What this task involves:
When the line with "Launch the game" turns up below, begin repeating exactly, and carry on through the line with "<details><summary>थिते</summary>"; no pictures go into the copy.

Records for this task:
┌──

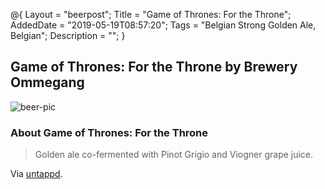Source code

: @{
 Layout = "beerpost";
 Title = "Game of Thrones: For the Throne";
 AddedDate = "2019-05-19T08:57:20";
 Tags = "Belgian Strong Golden Ale, Belgian";
 Description = "";
 }
 

## Game of Thrones: For the Throne by Brewery Ommegang

![beer-pic]

### About Game of Thrones: For the Throne

> Golden ale co-fermented with Pinot Grigio and Viogner grape juice.

Via [untappd][untappd-url].

[untappd-url]: <https://untappd.com//b/brewery-ommegang-game-of-thrones-for-the-throne/3156308>
[beer-pic]: https://jasonpowley.com/assets/img/2019-05-19-game-of-thrones-for-the-throne.jpeg "Game of Thrones: For the Throne by Brewery Ommegang"
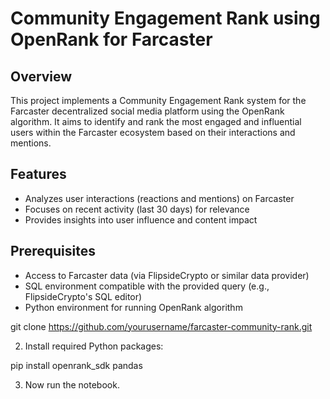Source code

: # Community Engagement Rank using OpenRank for Farcaster

## Overview

This project implements a Community Engagement Rank system for the Farcaster decentralized social media platform using the OpenRank algorithm. It aims to identify and rank the most engaged and influential users within the Farcaster ecosystem based on their interactions and mentions.

## Features

- Analyzes user interactions (reactions and mentions) on Farcaster
- Focuses on recent activity (last 30 days) for relevance
- Provides insights into user influence and content impact

## Prerequisites

- Access to Farcaster data (via FlipsideCrypto or similar data provider)
- SQL environment compatible with the provided query (e.g., FlipsideCrypto's SQL editor)
- Python environment for running OpenRank algorithm


git clone https://github.com/yourusername/farcaster-community-rank.git

2. Install required Python packages:

pip install openrank_sdk pandas


3. Now run the notebook.


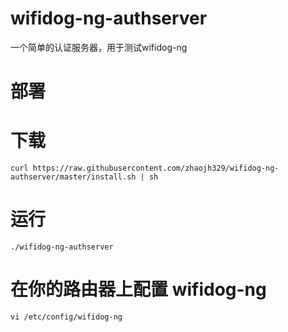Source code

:# wifidog-ng-authserver
一个简单的认证服务器，用于测试wifidog-ng

# 部署
# 下载

    curl https://raw.githubusercontent.com/zhaojh329/wifidog-ng-authserver/master/install.sh | sh

# 运行

    ./wifidog-ng-authserver

# 在你的路由器上配置  wifidog-ng 

	vi /etc/config/wifidog-ng
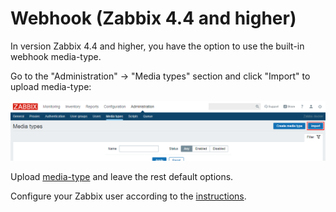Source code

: # Webhook (Zabbix 4.4 and higher)

In version Zabbix 4.4 and higher, you have the option to use the built-in webhook media-type.

Go to the "Administration" -> "Media types" section and click "Import" to upload media-type:

![webhook-media-type-import](../../images/webhook/media-type-import.png)

Upload [media-type](../../webhook/media-type.xml) and leave the rest default options.

Configure your Zabbix user according to the [instructions](user.md).
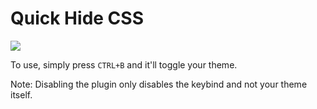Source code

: # Quick Hide CSS
[<img src="https://img.shields.io/badge/EnhancedDiscord%20Plugin-Click%20to%20Download-red.svg?longCache=true&style=flat-square&logo=discord">](http://35.185.30.35:3000/dd?url=https://raw.githubusercontent.com/jakuski/ed_plugins/master/QuickHideCSS/QuickHideCSS.js)

To use, simply press `CTRL+B` and it'll toggle your theme.

Note: Disabling the plugin only disables the keybind and not your theme itself.
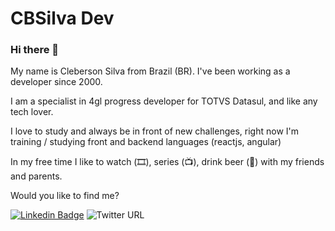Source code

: # CBSilva Dev


### Hi there 👋

My name is Cleberson Silva from Brazil (BR). I've been working as a developer since 2000.

I am a specialist in 4gl progress developer for TOTVS Datasul, and like any tech lover.

I love to study and always be in front of new challenges, right now I'm training / studying front and backend languages (reactjs, angular)

In my free time I like to watch (🎞️), series (📺), drink beer (🍺) with my friends and parents.

Would you like to find me?

[![Linkedin Badge](https://img.shields.io/badge/-LinkedIn-blue?style=flat-square&logo=Linkedin&logoColor=white&link=https://www.linkedin.com/in/cpandrade15/)](https://www.linkedin.com/in/cpandrade15/)
![Twitter URL](https://img.shields.io/twitter/url?url=https%3A%2F%2Ftwitter.com%2Fcbsilvadev)
<!--
**cbsilva/cbsilva** is a ✨ _special_ ✨ repository because its `README.md` (this file) appears on your GitHub profile.

Here are some ideas to get you started:

- 🔭 I’m currently working on ...
- 🌱 I’m currently learning ...
- 👯 I’m looking to collaborate on ...
- 🤔 I’m looking for help with ...
- 💬 Ask me about ...
- 📫 How to reach me: ...
- 😄 Pronouns: ...
- ⚡ Fun fact: ...
-->

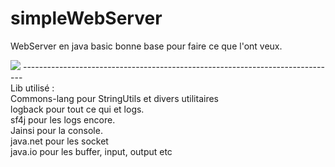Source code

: # simpleWebServer
WebServer en java basic bonne base pour faire ce que l'ont veux.

<img src="https://i.gyazo.com/501a7d80e2a8fee6991d312b28c96f69.png">
------------------------------------------------------------------------------<br>
Lib utilisé :<br>
Commons-lang pour StringUtils et divers utilitaires<br>
logback pour tout ce qui et logs.<br>
sf4j pour les logs encore.<br>
Jainsi pour la console.<br>
java.net pour les socket<br>
java.io pour les buffer, input, output etc<br>
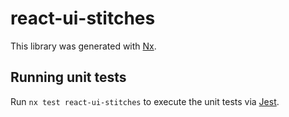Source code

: # react-ui-stitches

This library was generated with [Nx](https://nx.dev).

## Running unit tests

Run `nx test react-ui-stitches` to execute the unit tests via [Jest](https://jestjs.io).

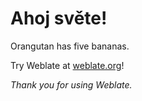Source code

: # Ahoj světe!

Orangutan has five bananas.

Try Weblate at [weblate.org](https://demo.weblate.org/)!

*Thank you for using Weblate.*
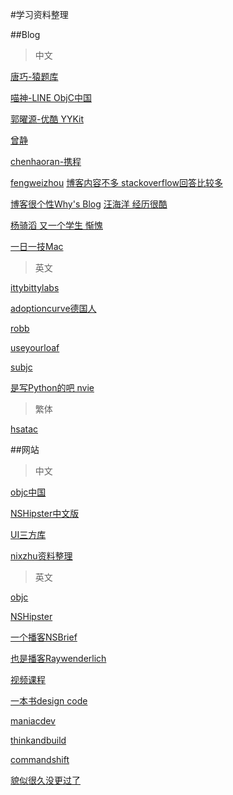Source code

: #学习资料整理

##Blog

> 中文

[唐巧-猿题库](http://blog.devtang.com)

[喵神-LINE ObjC中国](https://onevcat.com/#bloghttps://onevcat.com)

[郭曜源-优酷 YYKit](http://blog.ibireme.com)

[曾静](http://blog.devzeng.com/#blog)

[chenhaoran-携程](http://www.hrchen.com)


[fengweizhou](http://blog.fengweizhou.com) 
[博客内容不多 stackoverflow回答比较多](http://stackoverflow.com/users/1089557/dopcn)

[博客很个性Why's Blog](http://blog.callmewhy.com)
[汪海洋 经历很酷](http://callmewhy.com)

[杨骑滔 又一个学生 惭愧](http://kittenyang.com)

[一日一技Mac](https://workflowy.com/s/3jhIO3nGLH#)


>英文

[ittybittylabs](http://blog.ittybittyapps.com)

[adoptioncurve德国人](https://adoptioncurve.net)

[robb](http://robb.is)

[useyourloaf](http://useyourloaf.com)

[subjc](http://subjc.com)

[是写Python的吧 nvie](http://nvie.com)


>繁体

[hsatac](http://blog.hsatac.net)

##网站

>中文

[objc中国](https://objccn.io)

[NSHipster中文版](http://nshipster.cn)

[UI三方库](https://www.cocoacontrols.com)

[nixzhu资料整理](https://github.com/nixzhu/dev-blog)


>英文

[objc](https://www.objc.io)

[NSHipster](http://nshipster.com)

[一个播客NSBrief](http://nsbrief.com)

[也是播客Raywenderlich](https://www.raywenderlich.com)

[视频课程](http://tutsplus.com)

[一本书design code](https://designcode.io)

[maniacdev](https://maniacdev.com)

[thinkandbuild](http://www.thinkandbuild.it)

[commandshift](http://commandshift.co.uk)

[貌似很久没更过了](http://indieambitions.com)

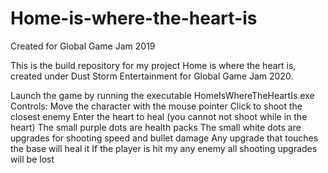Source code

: # Home-is-where-the-heart-is
Created for Global Game Jam 2019

This is the build repository for my project Home is where the heart is, created under Dust Storm Entertainment for Global Game Jam 2020.

Launch the game by running the executable HomeIsWhereTheHeartIs.exe
Controls: 
Move the character with the mouse pointer
Click to shoot the closest enemy
Enter the heart to heal (you cannot not shoot while in the heart)
The small purple dots are health packs
The small white dots are upgrades for shooting speed and bullet damage
Any upgrade that touches the base will heal it
If the player is hit my any enemy all shooting upgrades will be lost
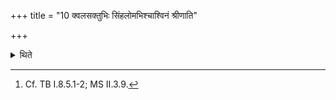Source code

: +++
title = "10 क्वलसक्तुभिः सिंहलोमभिश्चाश्विनं श्रीणाति"

+++

<details><summary>थिते</summary>

10. (The one who draws) the scoop for Asvins strengthens (i.e. mixes) with coarse flour of Kuvala-berries and hair of a lion, the scoop for Sarasvatī with the coarse flour of Badaraberries and hair of a leopard and the one for Indra with the coarse flour of Karkandhu-berries and hair of a wolf, respectively.[^1]   

[^1]: Cf. TB I.8.5.1-2; MS II.3.9.  
</details>
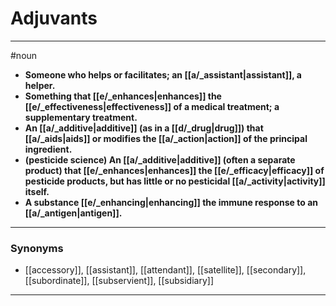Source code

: # Adjuvants
---
#noun
- **Someone who helps or facilitates; an [[a/_assistant|assistant]], a helper.**
- **Something that [[e/_enhances|enhances]] the [[e/_effectiveness|effectiveness]] of a medical treatment; a supplementary treatment.**
- **An [[a/_additive|additive]] (as in a [[d/_drug|drug]]) that [[a/_aids|aids]] or modifies the [[a/_action|action]] of the principal ingredient.**
- **(pesticide science) An [[a/_additive|additive]] (often a separate product) that [[e/_enhances|enhances]] the [[e/_efficacy|efficacy]] of pesticide products, but has little or no pesticidal [[a/_activity|activity]] itself.**
- **A substance [[e/_enhancing|enhancing]] the immune response to an [[a/_antigen|antigen]].**
---
### Synonyms
- [[accessory]], [[assistant]], [[attendant]], [[satellite]], [[secondary]], [[subordinate]], [[subservient]], [[subsidiary]]
---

└──

Output for this task:
Launch the game by running the executable HomeIsWhereTheHeartIs.exe
Controls: 
Move the character with the mouse pointer
Click to shoot the closest enemy
Enter the heart to heal (you cannot not shoot while in the heart)
The small purple dots are health packs
The small white dots are upgrades for shooting speed and bullet damage
Any upgrade that touches the base will heal it
If the player is hit my any enemy all shooting upgrades will be lost
Source code

: +++
title = "10 क्वलसक्तुभिः सिंहलोमभिश्चाश्विनं श्रीणाति"

+++

<details><summary>थिते</summary>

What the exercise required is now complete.